◆ **Data records**:
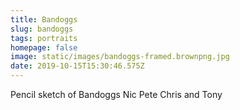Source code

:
 ```yaml
---
title: Bandoggs
slug: bandoggs
tags: portraits
homepage: false
image: static/images/bandoggs-framed.brownpng.jpg
date: 2019-10-15T15:30:46.575Z
---
```

Pencil sketch of Bandoggs Nic Pete Chris and Tony
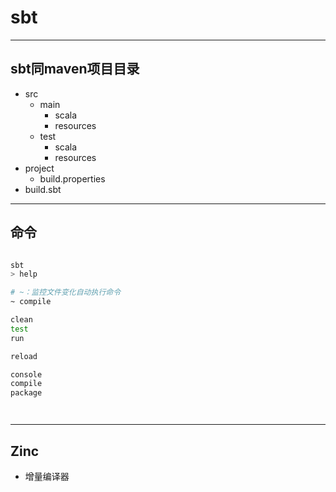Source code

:# sbt


---

## sbt同maven项目目录

- src
    - main
        - scala
        - resources
    - test
        - scala
        - resources
- project
    - build.properties
- build.sbt
---

## 命令

```sh

sbt
> help

# ~：监控文件变化自动执行命令
~ compile

clean
test
run

reload

console
compile
package




```


---

## Zinc


- 增量编译器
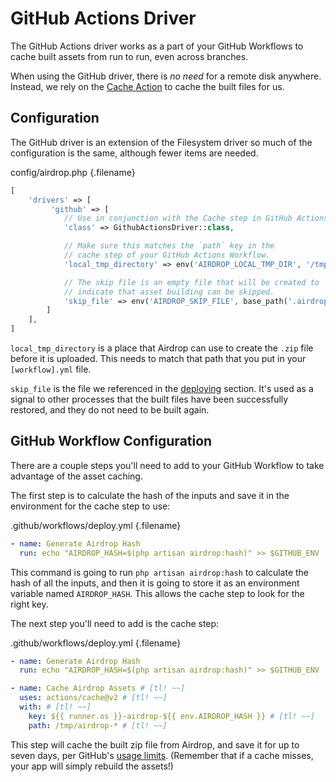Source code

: # GitHub Actions Driver

The GitHub Actions driver works as a part of your GitHub Workflows to cache built assets from run to run, even across branches. 

When using the GitHub driver, there is _no need_ for a remote disk anywhere. Instead, we rely on the [Cache Action](https://docs.github.com/en/actions/guides/caching-dependencies-to-speed-up-workflows) to cache the built files for us.

## Configuration

The GitHub driver is an extension of the Filesystem driver so much of the configuration is the same, although fewer items are needed. 

config/airdrop.php {.filename}
```php
[
    'drivers' => [
         'github' => [
            // Use in conjunction with the Cache step in GitHub Actions.
            'class' => GithubActionsDriver::class,

            // Make sure this matches the `path` key in the
            // cache step of your GitHub Actions Workflow.
            'local_tmp_directory' => env('AIRDROP_LOCAL_TMP_DIR', '/tmp/'),

            // The skip file is an empty file that will be created to
            // indicate that asset building can be skipped.
            'skip_file' => env('AIRDROP_SKIP_FILE', base_path('.airdrop_skip')),
        ]
    ],
]

```

`local_tmp_directory` is a place that Airdrop can use to create the `.zip` file before it is uploaded. This needs to match that path that you put in your `[workflow].yml` file.

`skip_file` is the file we referenced in the [deploying](/deploying) section. It's used as a signal to other processes that the built files have been successfully restored, and they do not need to be built again.

## GitHub Workflow Configuration

There are a couple steps you'll need to add to your GitHub Workflow to take advantage of the asset caching.

The first step is to calculate the hash of the inputs and save it in the environment for the cache step to use:

.github/workflows/deploy.yml {.filename}
```yaml
- name: Generate Airdrop Hash
  run: echo "AIRDROP_HASH=$(php artisan airdrop:hash)" >> $GITHUB_ENV
```

This command is going to run `php artisan airdrop:hash` to calculate the hash of all the inputs, and then it is going to store it as an environment variable named `AIRDROP_HASH`. This allows the cache step to look for the right key.

The next step you'll need to add is the cache step:

.github/workflows/deploy.yml {.filename}
```yaml
- name: Generate Airdrop Hash
  run: echo "AIRDROP_HASH=$(php artisan airdrop:hash)" >> $GITHUB_ENV

- name: Cache Airdrop Assets # [tl! ~~]
  uses: actions/cache@v2 # [tl! ~~]
  with: # [tl! ~~]
    key: ${{ runner.os }}-airdrop-${{ env.AIRDROP_HASH }} # [tl! ~~]
    path: /tmp/airdrop-* # [tl! ~~]
```

This step will cache the built zip file from Airdrop, and save it for up to seven days, per GitHub's [usage limits](https://docs.github.com/en/actions/guides/caching-dependencies-to-speed-up-workflows#usage-limits-and-eviction-policy). (Remember that if a cache misses, your app will simply rebuild the assets!)
 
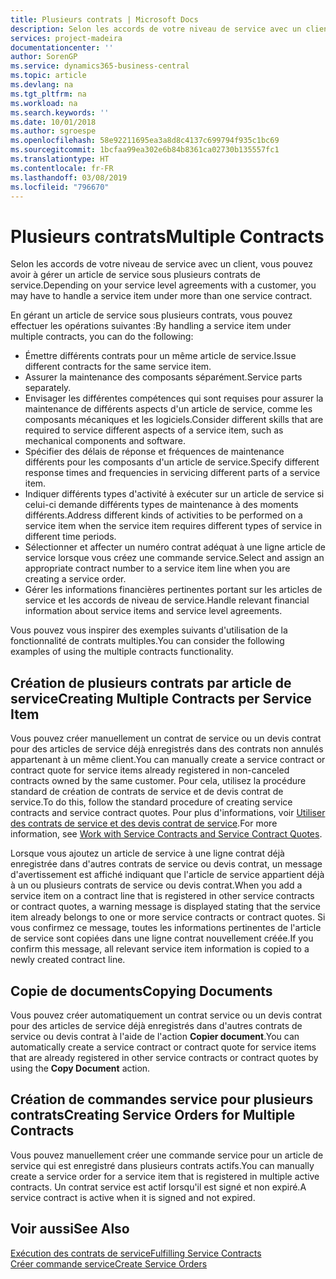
 ```yaml
---
title: Plusieurs contrats | Microsoft Docs
description: Selon les accords de votre niveau de service avec un client, vous pouvez avoir à gérer un article de service sous plusieurs contrats de service.
services: project-madeira
documentationcenter: ''
author: SorenGP
ms.service: dynamics365-business-central
ms.topic: article
ms.devlang: na
ms.tgt_pltfrm: na
ms.workload: na
ms.search.keywords: ''
ms.date: 10/01/2018
ms.author: sgroespe
ms.openlocfilehash: 58e92211695ea3a8d8c4137c699794f935c1bc69
ms.sourcegitcommit: 1bcfaa99ea302e6b84b8361ca02730b135557fc1
ms.translationtype: HT
ms.contentlocale: fr-FR
ms.lasthandoff: 03/08/2019
ms.locfileid: "796670"
---
```

# <a name="multiple-contracts"></a><span data-ttu-id="d49c9-103">Plusieurs contrats</span><span class="sxs-lookup"><span data-stu-id="d49c9-103">Multiple Contracts</span></span>
<span data-ttu-id="d49c9-104">Selon les accords de votre niveau de service avec un client, vous pouvez avoir à gérer un article de service sous plusieurs contrats de service.</span><span class="sxs-lookup"><span data-stu-id="d49c9-104">Depending on your service level agreements with a customer, you may have to handle a service item under more than one service contract.</span></span>  
  
<span data-ttu-id="d49c9-105">En gérant un article de service sous plusieurs contrats, vous pouvez effectuer les opérations suivantes :</span><span class="sxs-lookup"><span data-stu-id="d49c9-105">By handling a service item under multiple contracts, you can do the following:</span></span>  
  
* <span data-ttu-id="d49c9-106">Émettre différents contrats pour un même article de service.</span><span class="sxs-lookup"><span data-stu-id="d49c9-106">Issue different contracts for the same service item.</span></span>  
* <span data-ttu-id="d49c9-107">Assurer la maintenance des composants séparément.</span><span class="sxs-lookup"><span data-stu-id="d49c9-107">Service parts separately.</span></span>  
* <span data-ttu-id="d49c9-108">Envisager les différentes compétences qui sont requises pour assurer la maintenance de différents aspects d'un article de service, comme les composants mécaniques et les logiciels.</span><span class="sxs-lookup"><span data-stu-id="d49c9-108">Consider different skills that are required to service different aspects of a service item, such as mechanical components and software.</span></span>  
* <span data-ttu-id="d49c9-109">Spécifier des délais de réponse et fréquences de maintenance différents pour les composants d'un article de service.</span><span class="sxs-lookup"><span data-stu-id="d49c9-109">Specify different response times and frequencies in servicing different parts of a service item.</span></span>  
* <span data-ttu-id="d49c9-110">Indiquer différents types d'activité à exécuter sur un article de service si celui-ci demande différents types de maintenance à des moments différents.</span><span class="sxs-lookup"><span data-stu-id="d49c9-110">Address different kinds of activities to be performed on a service item when the service item requires different types of service in different time periods.</span></span>  
* <span data-ttu-id="d49c9-111">Sélectionner et affecter un numéro contrat adéquat à une ligne article de service lorsque vous créez une commande service.</span><span class="sxs-lookup"><span data-stu-id="d49c9-111">Select and assign an appropriate contract number to a service item line when you are creating a service order.</span></span>  
* <span data-ttu-id="d49c9-112">Gérer les informations financières pertinentes portant sur les articles de service et les accords de niveau de service.</span><span class="sxs-lookup"><span data-stu-id="d49c9-112">Handle relevant financial information about service items and service level agreements.</span></span>  
  
<span data-ttu-id="d49c9-113">Vous pouvez vous inspirer des exemples suivants d'utilisation de la fonctionnalité de contrats multiples.</span><span class="sxs-lookup"><span data-stu-id="d49c9-113">You can consider the following examples of using the multiple contracts functionality.</span></span>  
  
## <a name="creating-multiple-contracts-per-service-item"></a><span data-ttu-id="d49c9-114">Création de plusieurs contrats par article de service</span><span class="sxs-lookup"><span data-stu-id="d49c9-114">Creating Multiple Contracts per Service Item</span></span>  
<span data-ttu-id="d49c9-115">Vous pouvez créer manuellement un contrat de service ou un devis contrat pour des articles de service déjà enregistrés dans des contrats non annulés appartenant à un même client.</span><span class="sxs-lookup"><span data-stu-id="d49c9-115">You can manually create a service contract or contract quote for service items already registered in non-canceled contracts owned by the same customer.</span></span> <span data-ttu-id="d49c9-116">Pour cela, utilisez la procédure standard de création de contrats de service et de devis contrat de service.</span><span class="sxs-lookup"><span data-stu-id="d49c9-116">To do this, follow the standard procedure of creating service contracts and service contract quotes.</span></span> <span data-ttu-id="d49c9-117">Pour plus d'informations, voir [Utiliser des contrats de service et des devis contrat de service](service-how-to-create-service-contracts-and-service-contract-quotes.md).</span><span class="sxs-lookup"><span data-stu-id="d49c9-117">For more information, see [Work with Service Contracts and Service Contract Quotes](service-how-to-create-service-contracts-and-service-contract-quotes.md).</span></span>  
  
<span data-ttu-id="d49c9-118">Lorsque vous ajoutez un article de service à une ligne contrat déjà enregistrée dans d'autres contrats de service ou devis contrat, un message d'avertissement est affiché indiquant que l'article de service appartient déjà à un ou plusieurs contrats de service ou devis contrat.</span><span class="sxs-lookup"><span data-stu-id="d49c9-118">When you add a service item on a contract line that is registered in other service contracts or contract quotes, a warning message is displayed stating that the service item already belongs to one or more service contracts or contract quotes.</span></span> <span data-ttu-id="d49c9-119">Si vous confirmez ce message, toutes les informations pertinentes de l'article de service sont copiées dans une ligne contrat nouvellement créée.</span><span class="sxs-lookup"><span data-stu-id="d49c9-119">If you confirm this message, all relevant service item information is copied to a newly created contract line.</span></span>  
  
## <a name="copying-documents"></a><span data-ttu-id="d49c9-120">Copie de documents</span><span class="sxs-lookup"><span data-stu-id="d49c9-120">Copying Documents</span></span>  
<span data-ttu-id="d49c9-121">Vous pouvez créer automatiquement un contrat service ou un devis contrat pour des articles de service déjà enregistrés dans d'autres contrats de service ou devis contrat à l'aide de l'action **Copier document**.</span><span class="sxs-lookup"><span data-stu-id="d49c9-121">You can automatically create a service contract or contract quote for service items that are already registered in other service contracts or contract quotes by using the **Copy Document** action.</span></span>  
  
## <a name="creating-service-orders-for-multiple-contracts"></a><span data-ttu-id="d49c9-122">Création de commandes service pour plusieurs contrats</span><span class="sxs-lookup"><span data-stu-id="d49c9-122">Creating Service Orders for Multiple Contracts</span></span>  
<span data-ttu-id="d49c9-123">Vous pouvez manuellement créer une commande service pour un article de service qui est enregistré dans plusieurs contrats actifs.</span><span class="sxs-lookup"><span data-stu-id="d49c9-123">You can manually create a service order for a service item that is registered in multiple active contracts.</span></span> <span data-ttu-id="d49c9-124">Un contrat service est actif lorsqu'il est signé et non expiré.</span><span class="sxs-lookup"><span data-stu-id="d49c9-124">A service contract is active when it is signed and not expired.</span></span>  
  
## <a name="see-also"></a><span data-ttu-id="d49c9-125">Voir aussi</span><span class="sxs-lookup"><span data-stu-id="d49c9-125">See Also</span></span>  
[<span data-ttu-id="d49c9-126">Exécution des contrats de service</span><span class="sxs-lookup"><span data-stu-id="d49c9-126">Fulfilling Service Contracts</span></span>](service-fulfill-service-contracts.md)  
[<span data-ttu-id="d49c9-127">Créer commande service</span><span class="sxs-lookup"><span data-stu-id="d49c9-127">Create Service Orders</span></span>](service-how-to-create-service-orders.md)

◆ **What this task involves**: Gather all lines with the string "your" from the data.

◆ **Written solution**:
The GitHub Actions driver works as a part of your GitHub Workflows to cache built assets from run to run, even across branches. 
            // cache step of your GitHub Actions Workflow.
`local_tmp_directory` is a place that Airdrop can use to create the `.zip` file before it is uploaded. This needs to match that path that you put in your `[workflow].yml` file.
There are a couple steps you'll need to add to your GitHub Workflow to take advantage of the asset caching.
This step will cache the built zip file from Airdrop, and save it for up to seven days, per GitHub's [usage limits](https://docs.github.com/en/actions/guides/caching-dependencies-to-speed-up-workflows#usage-limits-and-eviction-policy). (Remember that if a cache misses, your app will simply rebuild the assets!)
<span data-ttu-id="d49c9-104">Selon les accords de votre niveau de service avec un client, vous pouvez avoir à gérer un article de service sous plusieurs contrats de service.</span><span class="sxs-lookup"><span data-stu-id="d49c9-104">Depending on your service level agreements with a customer, you may have to handle a service item under more than one service contract.</span></span>  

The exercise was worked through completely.